Exercise brief => Your answer should be only the lines below from the one with "Now you can" to the one with "We used https://github.com/matnad/SVG-MVP", repeated exactly, ends included.

[Dataset excerpts Boundary: Start]

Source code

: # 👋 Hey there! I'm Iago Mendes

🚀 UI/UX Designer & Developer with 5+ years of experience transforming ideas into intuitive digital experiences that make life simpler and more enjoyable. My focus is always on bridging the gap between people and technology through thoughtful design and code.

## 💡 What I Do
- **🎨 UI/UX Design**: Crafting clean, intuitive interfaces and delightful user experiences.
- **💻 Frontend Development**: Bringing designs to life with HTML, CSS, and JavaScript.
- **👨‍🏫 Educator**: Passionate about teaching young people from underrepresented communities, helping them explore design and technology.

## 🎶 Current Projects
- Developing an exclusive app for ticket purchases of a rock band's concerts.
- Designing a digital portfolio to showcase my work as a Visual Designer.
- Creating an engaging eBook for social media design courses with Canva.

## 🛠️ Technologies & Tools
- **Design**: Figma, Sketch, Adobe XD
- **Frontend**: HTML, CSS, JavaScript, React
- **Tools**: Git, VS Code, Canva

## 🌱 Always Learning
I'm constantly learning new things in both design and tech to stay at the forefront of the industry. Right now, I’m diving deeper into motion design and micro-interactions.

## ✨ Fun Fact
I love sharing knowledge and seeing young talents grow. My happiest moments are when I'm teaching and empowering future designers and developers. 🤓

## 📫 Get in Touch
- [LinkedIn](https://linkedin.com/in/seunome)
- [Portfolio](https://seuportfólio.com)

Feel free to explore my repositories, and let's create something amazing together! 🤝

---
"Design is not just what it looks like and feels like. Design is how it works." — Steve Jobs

[Dataset excerpts Boundary: End]
[Dataset excerpts Boundary: Start]

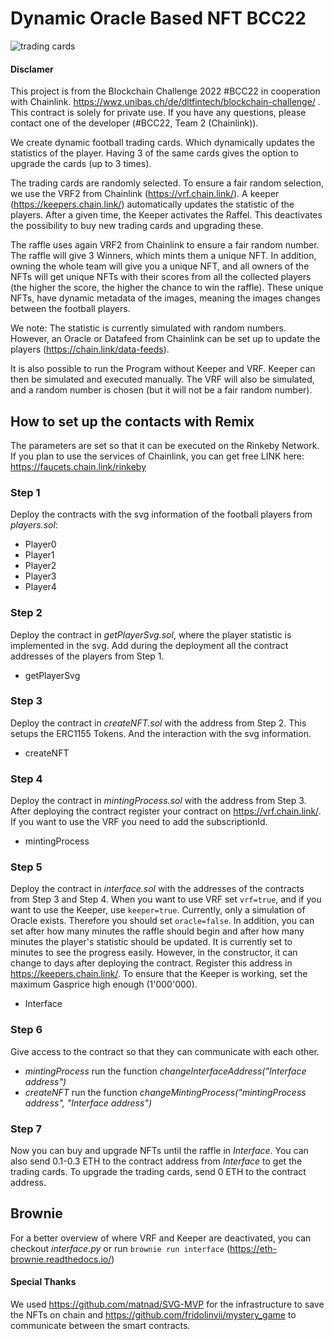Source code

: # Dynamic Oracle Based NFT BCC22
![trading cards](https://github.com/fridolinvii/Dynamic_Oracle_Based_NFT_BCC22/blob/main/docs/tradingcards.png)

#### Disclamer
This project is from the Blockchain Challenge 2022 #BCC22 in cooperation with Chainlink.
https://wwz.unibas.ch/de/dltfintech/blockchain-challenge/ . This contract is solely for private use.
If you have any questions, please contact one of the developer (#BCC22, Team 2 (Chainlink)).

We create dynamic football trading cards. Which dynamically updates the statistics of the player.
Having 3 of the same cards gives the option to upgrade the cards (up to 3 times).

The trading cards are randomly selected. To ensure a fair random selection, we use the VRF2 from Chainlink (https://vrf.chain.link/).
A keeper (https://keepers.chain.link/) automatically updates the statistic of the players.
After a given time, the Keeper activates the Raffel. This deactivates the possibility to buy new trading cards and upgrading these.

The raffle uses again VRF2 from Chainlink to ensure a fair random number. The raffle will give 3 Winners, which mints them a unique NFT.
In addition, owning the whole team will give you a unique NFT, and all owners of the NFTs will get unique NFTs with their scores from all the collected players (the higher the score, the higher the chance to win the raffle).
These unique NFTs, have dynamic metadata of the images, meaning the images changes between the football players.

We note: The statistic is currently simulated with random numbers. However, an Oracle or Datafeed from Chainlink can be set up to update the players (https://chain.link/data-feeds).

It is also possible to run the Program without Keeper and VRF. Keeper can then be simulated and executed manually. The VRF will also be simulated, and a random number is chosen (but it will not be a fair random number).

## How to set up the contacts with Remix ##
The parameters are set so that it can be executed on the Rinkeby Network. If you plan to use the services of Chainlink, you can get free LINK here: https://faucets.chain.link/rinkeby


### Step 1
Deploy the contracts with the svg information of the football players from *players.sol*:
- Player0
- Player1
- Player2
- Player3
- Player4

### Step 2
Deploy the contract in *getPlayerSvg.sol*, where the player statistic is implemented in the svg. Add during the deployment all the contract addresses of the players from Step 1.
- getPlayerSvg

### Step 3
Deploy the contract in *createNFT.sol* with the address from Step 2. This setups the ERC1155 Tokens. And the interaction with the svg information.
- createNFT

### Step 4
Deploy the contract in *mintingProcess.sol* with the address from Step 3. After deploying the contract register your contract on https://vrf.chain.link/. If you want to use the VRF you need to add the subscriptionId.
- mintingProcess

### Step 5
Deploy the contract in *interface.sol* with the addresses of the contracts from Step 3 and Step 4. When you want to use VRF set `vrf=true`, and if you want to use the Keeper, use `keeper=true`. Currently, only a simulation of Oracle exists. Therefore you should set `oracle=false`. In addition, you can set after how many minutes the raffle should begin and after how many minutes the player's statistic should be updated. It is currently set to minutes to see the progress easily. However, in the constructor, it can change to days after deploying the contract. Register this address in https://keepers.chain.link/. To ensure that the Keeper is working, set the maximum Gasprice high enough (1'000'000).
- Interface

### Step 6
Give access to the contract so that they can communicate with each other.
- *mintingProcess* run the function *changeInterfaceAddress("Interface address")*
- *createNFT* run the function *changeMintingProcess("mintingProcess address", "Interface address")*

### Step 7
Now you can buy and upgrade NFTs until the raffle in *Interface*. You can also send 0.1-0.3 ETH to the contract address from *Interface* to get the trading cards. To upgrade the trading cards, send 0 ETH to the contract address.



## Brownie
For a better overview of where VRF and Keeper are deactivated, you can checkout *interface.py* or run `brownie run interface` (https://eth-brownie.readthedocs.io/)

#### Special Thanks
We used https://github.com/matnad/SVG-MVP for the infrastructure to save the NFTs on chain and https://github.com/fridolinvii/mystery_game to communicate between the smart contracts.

[Dataset excerpts Boundary: End]

Written solution =>
Now you can buy and upgrade NFTs until the raffle in *Interface*. You can also send 0.1-0.3 ETH to the contract address from *Interface* to get the trading cards. To upgrade the trading cards, send 0 ETH to the contract address.



## Brownie
For a better overview of where VRF and Keeper are deactivated, you can checkout *interface.py* or run `brownie run interface` (https://eth-brownie.readthedocs.io/)

#### Special Thanks
We used https://github.com/matnad/SVG-MVP for the infrastructure to save the NFTs on chain and https://github.com/fridolinvii/mystery_game to communicate between the smart contracts.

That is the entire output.